7 Aug 2009

'Clean slate needed' on Maori land dispute

6:40 pm on 7 August 2009

Maori forest landowners say the Government needs to start again with a clean slate if it wants to solve a 100-year-old dispute.

The Ministry of Agriculture and Forestry is reviewing its policies about land covered by the South Island Landless Natives Act (SILNA) of 1906.

More than a century ago, 57,000 hectares was given to several thousand Maori as part of economic redress for land taken unjustly, but the land has never delivered the promised economic returns.

The Crown fears Maori could clear fell high-value native forest sections.

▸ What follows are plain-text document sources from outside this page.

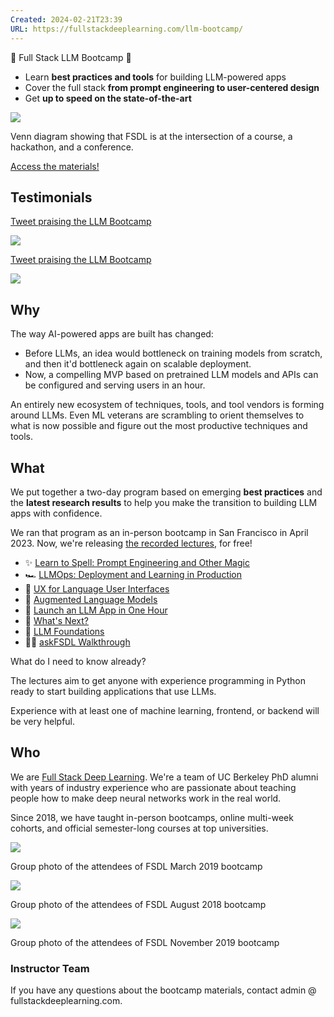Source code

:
 ```yaml
---
Created: 2024-02-21T23:39
URL: https://fullstackdeeplearning.com/llm-bootcamp/
---
```

🚀 Full Stack LLM Bootcamp 🚀

- Learn **best practices and tools** for building LLM-powered apps
- Cover the full stack **from prompt engineering to user-centered design**
- Get **up to speed on the state-of-the-art**

[![](https://fullstackdeeplearning.com/images/fsdl-2023-overview.png)](https://fullstackdeeplearning.com/images/fsdl-2023-overview.png)

Venn diagram showing that FSDL is at the intersection of a course, a hackathon, and a conference.

[Access the materials!](https://fullstackdeeplearning.com/llm-bootcamp/spring-2023)

## Testimonials

[Tweet praising the LLM Bootcamp](https://twitter.com/karpathy/status/1656692333516328963)

[![](https://fullstackdeeplearning.com/images/testimonial-llmbc-01.jpg)](https://fullstackdeeplearning.com/images/testimonial-llmbc-01.jpg)

[Tweet praising the LLM Bootcamp](https://twitter.com/jobergum/status/1657137284901134339)

[![](https://fullstackdeeplearning.com/images/testimonial-llmbc-00.jpg)](https://fullstackdeeplearning.com/images/testimonial-llmbc-00.jpg)

## Why

The way AI-powered apps are built has changed:

- Before LLMs, an idea would bottleneck on training models from scratch, and then it'd bottleneck again on scalable deployment.
- Now, a compelling MVP based on pretrained LLM models and APIs can be configured and serving users in an hour.

An entirely new ecosystem of techniques, tools, and tool vendors is forming around LLMs. Even ML veterans are scrambling to orient themselves to what is now possible and figure out the most productive techniques and tools.

## What

We put together a two-day program based on emerging **best practices** and the **latest research results** to help you make the transition to building LLM apps with confidence.

We ran that program as an in-person bootcamp in San Francisco in April 2023. Now, we're releasing [the recorded lectures](https://fullstackdeeplearning.com/llm-bootcamp/spring-2023/), for free!

- ✨ [Learn to Spell: Prompt Engineering and Other Magic](https://fullstackdeeplearning.com/llm-bootcamp/spring-2023/prompt-engineering/)
- 🏎️ [LLMOps: Deployment and Learning in Production](https://fullstackdeeplearning.com/llm-bootcamp/spring-2023/llmops/)
- 🤷 [UX for Language User Interfaces](https://fullstackdeeplearning.com/llm-bootcamp/spring-2023/ux-for-luis/)
- 🔨 [Augmented Language Models](https://fullstackdeeplearning.com/llm-bootcamp/spring-2023/augmented-language-models/)
- 🚀 [Launch an LLM App in One Hour](https://fullstackdeeplearning.com/llm-bootcamp/spring-2023/launch-an-llm-app-in-one-hour/)
- 🔮 [What's Next?](https://fullstackdeeplearning.com/llm-bootcamp/spring-2023/whats-next/)
- 🗿 [LLM Foundations](https://fullstackdeeplearning.com/llm-bootcamp/spring-2023/llm-foundations/)
- 👷‍♂️ [askFSDL Walkthrough](https://fullstackdeeplearning.com/llm-bootcamp/spring-2023/askfsdl-walkthrough/)

What do I need to know already?

The lectures aim to get anyone with experience programming in Python ready to start building applications that use LLMs.

Experience with at least one of machine learning, frontend, or backend will be very helpful.

## Who

We are [Full Stack Deep Learning](https://fullstackdeeplearning.com/). We're a team of UC Berkeley PhD alumni with years of industry experience who are passionate about teaching people how to make deep neural networks work in the real world.

Since 2018, we have taught in-person bootcamps, online multi-week cohorts, and official semester-long courses at top universities.

[![](https://fullstackdeeplearning.com/images/group-march2019.jpg)](https://fullstackdeeplearning.com/images/group-march2019.jpg)

Group photo of the attendees of FSDL March 2019 bootcamp

[![](https://fullstackdeeplearning.com/images/group-august2018.jpg)](https://fullstackdeeplearning.com/images/group-august2018.jpg)

Group photo of the attendees of FSDL August 2018 bootcamp

[![](https://fullstackdeeplearning.com/images/group-november2019.jpg)](https://fullstackdeeplearning.com/images/group-november2019.jpg)

Group photo of the attendees of FSDL November 2019 bootcamp

### Instructor Team

If you have any questions about the bootcamp materials, contact admin @ fullstackdeeplearning.com.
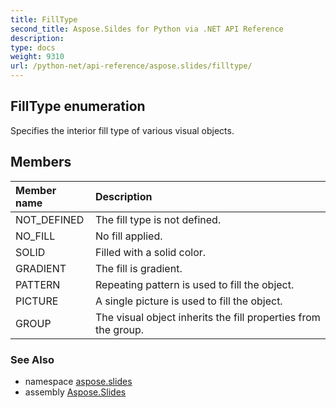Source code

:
 ```yaml
---
title: FillType
second_title: Aspose.Sildes for Python via .NET API Reference
description: 
type: docs
weight: 9310
url: /python-net/api-reference/aspose.slides/filltype/
---
```


## FillType enumeration

Specifies the interior fill type of various visual objects.

## Members
| Member name | Description |
| :- | :- |
|NOT_DEFINED|The fill type is not defined.|
|NO_FILL|No fill applied.|
|SOLID|Filled with a solid color.|
|GRADIENT|The fill is gradient.|
|PATTERN|Repeating pattern is used to fill the object.|
|PICTURE|A single picture is used to fill the object.|
|GROUP|The visual object inherits the fill properties from the group.|

### See Also

* namespace [aspose.slides](/slides/python-net/api-reference/aspose.slides/)
* assembly [Aspose.Slides](/slides/python-net/api-reference/)


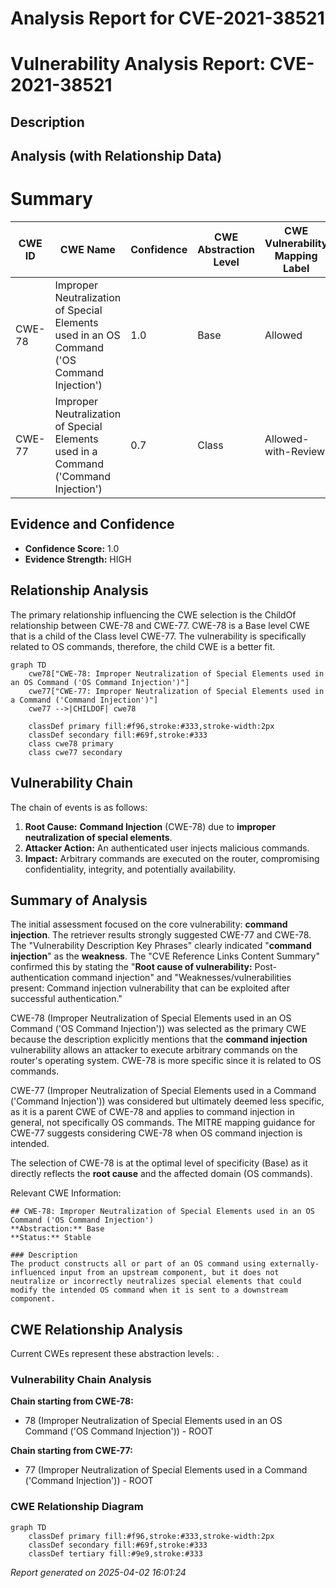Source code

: # Analysis Report for CVE-2021-38521

# Vulnerability Analysis Report: CVE-2021-38521

## Description



## Analysis (with Relationship Data)

# Summary
| CWE ID | CWE Name | Confidence | CWE Abstraction Level | CWE Vulnerability Mapping Label | CWE-Vulnerability Mapping Notes |
|---|---|---|---|---|---|
| CWE-78 | Improper Neutralization of Special Elements used in an OS Command ('OS Command Injection') | 1.0 | Base | Allowed | Primary CWE: **command injection** by an authenticated user |
| CWE-77 | Improper Neutralization of Special Elements used in a Command ('Command Injection') | 0.7 | Class | Allowed-with-Review | Secondary Candidate: Parent of CWE-78, but less specific. |

## Evidence and Confidence

*   **Confidence Score:** 1.0
*   **Evidence Strength:** HIGH

## Relationship Analysis
The primary relationship influencing the CWE selection is the ChildOf relationship between CWE-78 and CWE-77. CWE-78 is a Base level CWE that is a child of the Class level CWE-77. The vulnerability is specifically related to OS commands, therefore, the child CWE is a better fit.

```mermaid
graph TD
    cwe78["CWE-78: Improper Neutralization of Special Elements used in an OS Command ('OS Command Injection')"]
    cwe77["CWE-77: Improper Neutralization of Special Elements used in a Command ('Command Injection')"]
    cwe77 -->|CHILDOF| cwe78
    
    classDef primary fill:#f96,stroke:#333,stroke-width:2px
    classDef secondary fill:#69f,stroke:#333
    class cwe78 primary
    class cwe77 secondary
```

## Vulnerability Chain
The chain of events is as follows:
1.  **Root Cause:** **Command Injection** (CWE-78) due to **improper neutralization of special elements**.
2.  **Attacker Action:** An authenticated user injects malicious commands.
3.  **Impact:** Arbitrary commands are executed on the router, compromising confidentiality, integrity, and potentially availability.

## Summary of Analysis
The initial assessment focused on the core vulnerability: **command injection**. The retriever results strongly suggested CWE-77 and CWE-78. The "Vulnerability Description Key Phrases" clearly indicated "**command injection**" as the **weakness**. The "CVE Reference Links Content Summary" confirmed this by stating the "**Root cause of vulnerability:** Post-authentication command injection" and "Weaknesses/vulnerabilities present: Command injection vulnerability that can be exploited after successful authentication."

CWE-78 (Improper Neutralization of Special Elements used in an OS Command ('OS Command Injection')) was selected as the primary CWE because the description explicitly mentions that the **command injection** vulnerability allows an attacker to execute arbitrary commands on the router's operating system. CWE-78 is more specific since it is related to OS commands.

CWE-77 (Improper Neutralization of Special Elements used in a Command ('Command Injection')) was considered but ultimately deemed less specific, as it is a parent CWE of CWE-78 and applies to command injection in general, not specifically OS commands. The MITRE mapping guidance for CWE-77 suggests considering CWE-78 when OS command injection is intended.

The selection of CWE-78 is at the optimal level of specificity (Base) as it directly reflects the **root cause** and the affected domain (OS commands).

Relevant CWE Information:
```
## CWE-78: Improper Neutralization of Special Elements used in an OS Command ('OS Command Injection')
**Abstraction:** Base
**Status:** Stable

### Description
The product constructs all or part of an OS command using externally-influenced input from an upstream component, but it does not neutralize or incorrectly neutralizes special elements that could modify the intended OS command when it is sent to a downstream component.
```


## CWE Relationship Analysis

Current CWEs represent these abstraction levels: .


### Vulnerability Chain Analysis

**Chain starting from CWE-78:**
- 78 (Improper Neutralization of Special Elements used in an OS Command ('OS Command Injection')) - ROOT


**Chain starting from CWE-77:**
- 77 (Improper Neutralization of Special Elements used in a Command ('Command Injection')) - ROOT



### CWE Relationship Diagram

```mermaid
graph TD
    classDef primary fill:#f96,stroke:#333,stroke-width:2px
    classDef secondary fill:#69f,stroke:#333
    classDef tertiary fill:#9e9,stroke:#333
```



*Report generated on 2025-04-02 16:01:24*
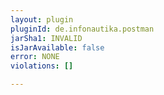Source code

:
 ```yaml
---
layout: plugin
pluginId: de.infonautika.postman
jarSha1: INVALID
isJarAvailable: false
error: NONE
violations: []

---
```

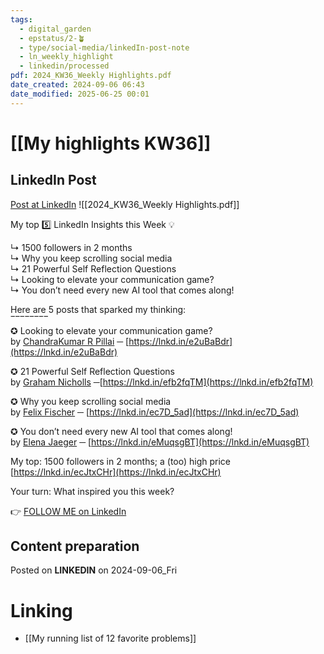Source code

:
 ```yaml
---
tags:
  - digital_garden
  - epstatus/2-🪴
  - type/social-media/linkedIn-post-note
  - ln_weekly_highlight
  - linkedin/processed
pdf: 2024_KW36_Weekly Highlights.pdf
date_created: 2024-09-06 06:43
date_modified: 2025-06-25 00:01
---
```

# [[My highlights KW36]]

## LinkedIn Post

[Post at LinkedIn](https://www.linkedin.com/posts/sebastiankamilli_highlights-kw36-2024-activity-7237701427811266560-3IGn?utm_source=share&utm_medium=member_desktop)
![[2024_KW36_Weekly Highlights.pdf]]

My top 5️⃣ LinkedIn Insights this Week 💡  
  
↳ 1500 followers in 2 months  
↳ Why you keep scrolling social media  
↳ 21 Powerful Self Reflection Questions  
↳ Looking to elevate your communication game?  
↳ You don’t need every new AI tool that comes along!  

Here are 5 posts that sparked my thinking:  
‾‾‾‾‾‾‾‾  
✪ Looking to elevate your communication game?  
by [ChandraKumar R Pillai](https://www.linkedin.com/in/chandrakumarpillai/) ─ [https://lnkd.in/e2uBaBdr](https://lnkd.in/e2uBaBdr)  
  
✪ 21 Powerful Self Reflection Questions  
by [Graham Nicholls](https://www.linkedin.com/in/grahamnicholls1/) ─[https://lnkd.in/efb2fqTM](https://lnkd.in/efb2fqTM)  
  
✪ Why you keep scrolling social media  
by [Felix Fischer](https://www.linkedin.com/in/felix-fischer-de/) ─ [https://lnkd.in/ec7D_5ad](https://lnkd.in/ec7D_5ad)  
  
✪ You don’t need every new AI tool that comes along!  
by [Elena Jaeger](https://www.linkedin.com/in/elena-jaeger/) ─ [https://lnkd.in/eMuqsgBT](https://lnkd.in/eMuqsgBT)  
  
My top: 1500 followers in 2 months; a (too) high price  
[https://lnkd.in/ecJtxCHr](https://lnkd.in/ecJtxCHr)  
  
Your turn: What inspired you this week?

👉 [FOLLOW ME on LinkedIn](https://www.linkedin.com/comm/mynetwork/discovery-see-all?usecase=PEOPLE_FOLLOWS&followMember=sebastiankamilli)

## Content preparation

Posted on **LINKEDIN** on 2024-09-06_Fri

# Linking

+ [[My running list of 12 favorite problems]]
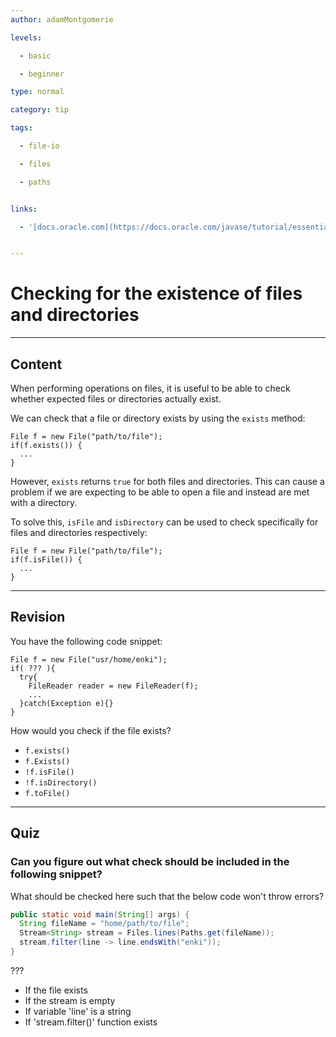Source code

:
 ```yaml
---
author: adamMontgomerie

levels:

  - basic

  - beginner

type: normal

category: tip

tags:

  - file-io

  - files

  - paths


links:

  - '[docs.oracle.com](https://docs.oracle.com/javase/tutorial/essential/io/check.html){website}'


---
```


# Checking for the existence of files and directories

---
## Content

When performing operations on files, it is useful to be able to check whether expected files or directories actually exist.

We can check that a file or directory exists by using the `exists` method:
```
File f = new File("path/to/file");
if(f.exists()) {
  ...
}
```
However, `exists` returns `true` for both files and directories. This can cause a problem if we are expecting to be able to open a file and instead are met with a directory.

To solve this, `isFile` and `isDirectory` can be used to check specifically for files and directories respectively:
```
File f = new File("path/to/file");
if(f.isFile()) {
  ...
}
```

---
## Revision

You have the following code snippet:
```
File f = new File("usr/home/enki");
if( ??? ){
  try{
    FileReader reader = new FileReader(f);
    ...
  }catch(Exception e){}
}
```

How would you check if the file exists?

* `f.exists()`
* `f.Exists()`
* `!f.isFile()`
* `!f.isDirectory()`
* `f.toFile()`

---
## Quiz
### Can you figure out what check should be included in the following snippet?

What should be checked here such that the below code won't throw errors?

```java
public static void main(String[] args) {
  String fileName = "home/path/to/file";
  Stream<String> stream = Files.lines(Paths.get(fileName));
  stream.filter(line -> line.endsWith("enki"));
}
```


 ???

* If the file exists
* If the stream is empty
* If variable 'line' is a string
* If 'stream.filter()' function exists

Seven years ago the Government set aside $20 million to resolve the issue but agreements have been made on less than 3,000 hectares.

Steve Harteveld, chairman of the Rakiura Maori Land Trust, a Maori Incorporation that looks after three Stewart Island forest blocks, says the Crown has made very little progress because it poisoned negotiations by setting a limit on the money that could be spent.

The estate is currently managed through incorporations and trusts, and the forests are exempt from restrictions imposed on other forests which prevent them being clear felled. A voluntary moratorium on logging came into force ten years ago.

Since then, the Government has introduced a policy with a range of options, including protecting the forests under conservation status, which are negotiated with forest owners,

The ministry is holding a series of hui from the end of the month, to get feedback on this policy.

MAF director of natural resources Mike Jebson says up to 6,000 hectares of the forest has been assessed by the Department of Conservation and the Nature Heritage Fund as significant.

He says the ministry is trying to invite owners to either preserve the best of the forest in perpetuity or to bring it into sustainable forest management.